Friday, October 30, 2009

Health Care Debate:
Though I lean toward the progressives in wanting universal health care, no precondition exclusions, and even a Single Payer system, I recognize the complexities in funding, administrating, organizing and executing such a system. It seems to me that most western countries handle this with a simple concept: all people should have access to essentially "free" health care. No one misunderstands that this is paid for by taxes. We rank 37th, according to a 2000 survey, maybe lower now, in quality and availability of health care, but we have excellent medical services. But, of course, we avail ourselves of this fine service only if we can pay for it. So health care in America is not free, and there is no sentiment to make it a "right", vs a commodity. Consequently the horror stories abound of people being denied insurance coverage, bankruptcies, and sometimes death- deaths and tragedies that could have been avoided with universal coverage.
My understanding is that the AMA backs reform, maybe even Single Payer, but not "government run" health care. This is based on the assumption and conventional wisdom that the government will be wasteful, inefficient, unresponsive and insensitive to patients true needs- maybe even usurping a doctor's advice in order to fit some pre-etermined method of treatment. Well, for most of us, that is the system we now have, except we have no recourse but through appeal letters and I suppose litigation, if we are still alive and can afford it, in the event of a dispute.
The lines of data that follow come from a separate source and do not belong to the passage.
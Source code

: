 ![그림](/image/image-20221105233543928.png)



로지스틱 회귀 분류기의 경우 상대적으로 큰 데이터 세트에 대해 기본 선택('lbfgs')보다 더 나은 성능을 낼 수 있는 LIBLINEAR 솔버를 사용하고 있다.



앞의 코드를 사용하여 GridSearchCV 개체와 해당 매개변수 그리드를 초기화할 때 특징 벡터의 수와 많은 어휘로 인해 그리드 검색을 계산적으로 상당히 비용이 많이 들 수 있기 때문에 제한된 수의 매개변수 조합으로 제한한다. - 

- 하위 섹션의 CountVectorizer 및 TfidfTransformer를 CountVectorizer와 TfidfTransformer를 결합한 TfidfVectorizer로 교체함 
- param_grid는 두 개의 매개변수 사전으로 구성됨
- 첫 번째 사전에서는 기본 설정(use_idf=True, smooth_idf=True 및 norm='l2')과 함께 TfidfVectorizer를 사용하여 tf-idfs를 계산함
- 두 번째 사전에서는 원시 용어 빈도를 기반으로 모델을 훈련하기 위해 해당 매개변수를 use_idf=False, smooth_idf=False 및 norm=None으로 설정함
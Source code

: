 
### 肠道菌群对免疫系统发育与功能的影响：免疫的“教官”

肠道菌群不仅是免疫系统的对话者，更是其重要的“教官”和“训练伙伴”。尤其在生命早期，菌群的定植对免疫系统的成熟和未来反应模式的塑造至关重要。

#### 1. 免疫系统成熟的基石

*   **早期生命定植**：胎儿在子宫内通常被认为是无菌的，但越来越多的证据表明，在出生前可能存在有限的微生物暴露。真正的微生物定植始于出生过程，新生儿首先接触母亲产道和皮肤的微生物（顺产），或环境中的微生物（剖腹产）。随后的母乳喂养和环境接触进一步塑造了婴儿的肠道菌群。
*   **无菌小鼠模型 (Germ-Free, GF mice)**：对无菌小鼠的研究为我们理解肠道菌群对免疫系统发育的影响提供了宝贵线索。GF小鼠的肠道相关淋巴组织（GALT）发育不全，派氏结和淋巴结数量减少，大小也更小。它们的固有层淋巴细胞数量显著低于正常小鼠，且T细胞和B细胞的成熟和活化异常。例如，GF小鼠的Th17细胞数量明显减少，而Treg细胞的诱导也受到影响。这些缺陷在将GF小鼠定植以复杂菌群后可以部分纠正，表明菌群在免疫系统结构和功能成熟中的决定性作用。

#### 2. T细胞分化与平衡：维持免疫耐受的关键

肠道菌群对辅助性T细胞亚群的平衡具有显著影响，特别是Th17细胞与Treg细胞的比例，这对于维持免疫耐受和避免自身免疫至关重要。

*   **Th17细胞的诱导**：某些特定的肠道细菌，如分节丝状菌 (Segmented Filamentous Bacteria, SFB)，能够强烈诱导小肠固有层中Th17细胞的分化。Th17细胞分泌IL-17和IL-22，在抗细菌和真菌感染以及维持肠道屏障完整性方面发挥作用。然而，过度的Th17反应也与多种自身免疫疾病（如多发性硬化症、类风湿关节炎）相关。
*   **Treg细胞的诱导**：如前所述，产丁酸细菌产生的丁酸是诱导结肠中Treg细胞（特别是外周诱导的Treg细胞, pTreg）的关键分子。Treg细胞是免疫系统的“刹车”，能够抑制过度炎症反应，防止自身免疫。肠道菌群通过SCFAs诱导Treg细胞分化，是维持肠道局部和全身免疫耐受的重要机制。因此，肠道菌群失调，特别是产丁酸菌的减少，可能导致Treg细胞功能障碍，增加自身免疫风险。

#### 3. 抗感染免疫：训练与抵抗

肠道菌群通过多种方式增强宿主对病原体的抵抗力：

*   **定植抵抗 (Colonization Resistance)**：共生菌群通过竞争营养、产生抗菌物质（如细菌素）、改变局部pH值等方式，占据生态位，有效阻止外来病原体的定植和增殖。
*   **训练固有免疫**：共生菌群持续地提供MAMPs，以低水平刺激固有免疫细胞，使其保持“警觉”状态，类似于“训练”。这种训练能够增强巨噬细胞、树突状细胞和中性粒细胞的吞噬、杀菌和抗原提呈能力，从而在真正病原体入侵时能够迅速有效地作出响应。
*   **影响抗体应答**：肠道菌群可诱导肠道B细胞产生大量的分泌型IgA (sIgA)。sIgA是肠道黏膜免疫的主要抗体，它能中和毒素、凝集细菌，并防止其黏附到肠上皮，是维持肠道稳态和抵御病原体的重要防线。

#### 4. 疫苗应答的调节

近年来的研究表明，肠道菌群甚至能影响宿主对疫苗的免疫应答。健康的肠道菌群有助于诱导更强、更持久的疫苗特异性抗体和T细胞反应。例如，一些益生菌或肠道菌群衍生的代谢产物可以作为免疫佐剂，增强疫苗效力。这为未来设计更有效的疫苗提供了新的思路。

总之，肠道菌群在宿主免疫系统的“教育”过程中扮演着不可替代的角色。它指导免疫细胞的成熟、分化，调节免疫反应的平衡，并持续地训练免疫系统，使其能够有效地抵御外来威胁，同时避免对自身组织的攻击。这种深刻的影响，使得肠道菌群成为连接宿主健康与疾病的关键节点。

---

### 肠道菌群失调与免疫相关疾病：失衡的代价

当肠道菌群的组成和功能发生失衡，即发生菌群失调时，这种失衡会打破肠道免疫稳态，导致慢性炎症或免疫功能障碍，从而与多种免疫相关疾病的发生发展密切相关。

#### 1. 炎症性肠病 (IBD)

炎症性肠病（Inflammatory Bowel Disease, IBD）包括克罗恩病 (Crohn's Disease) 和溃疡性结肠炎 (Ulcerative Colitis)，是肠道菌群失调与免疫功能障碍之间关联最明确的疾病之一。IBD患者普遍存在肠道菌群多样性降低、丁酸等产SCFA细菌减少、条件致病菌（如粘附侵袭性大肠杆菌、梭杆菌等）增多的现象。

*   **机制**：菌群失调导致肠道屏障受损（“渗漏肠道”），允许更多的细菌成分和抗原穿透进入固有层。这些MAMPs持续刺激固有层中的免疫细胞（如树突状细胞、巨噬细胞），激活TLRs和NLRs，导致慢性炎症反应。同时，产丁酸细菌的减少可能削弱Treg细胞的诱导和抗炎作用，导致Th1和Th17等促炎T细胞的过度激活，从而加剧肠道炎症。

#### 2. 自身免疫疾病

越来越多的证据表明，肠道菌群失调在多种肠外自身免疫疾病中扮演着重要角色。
It seems logical to me, to cut to the chase so to speak, that we use the entire population as a base and insure everyone. It would be interesting to see how the arithmetic works out. If health care is costing $12,000 a year now for most individuals, (I'm assuming no deductibles here), what would it cost if everyone was in the pool? The basic actuarial insurance tables ,I suspect, with everyone in the risk pool, would spread the costs considerably. Of course this is how western countries do it: a tax (or premium) on everyone to cover those that really need it- a true insurance model, since we are all at risk.
Even though western countries struggle with their own budgetary problems in meeting the needs of their citizens under their "free" health care programs, those systems do in fact work. Poor economic conditions as we are experiencing now exacerbate the problem of lack of tax dollars, but this is a temporary situation. Things will get better, funds for health care will be more available. But the bottom line is they are able to fund their universal health care systems through a tax system, similar to the way we fund Medicare, and most tax systems are not anymore burdensome than our own.
Here's the difference: no western countries, eastern, northern or southern ones, either, have taxpayers bearing the burden of the largest Defense budget the world has ever seen. This extra trillion dollars or so, ( including all defense and security related expenditures), is the money we could put toward "free" health care. Of course no one is going to get rid of the Defense Department. But without addressing this elephant in the room, we can not fund any kind of meaningful health care reform. During the 90s we were beginning to get a handle on military spending: Donald Rumsfeld was addressing the problem on September 10th, 2001. We have been sidetracked from this discussion since then and have waged wars, maybe unnecessarily. A reevaluation of our military spending, ten times larger than the next largest spender in the world, is in order. I think only by letting the air out of the bloated elephant in the room will we ever be able to discuss meaningful improvement in health care. There is simply no money to do it otherwise.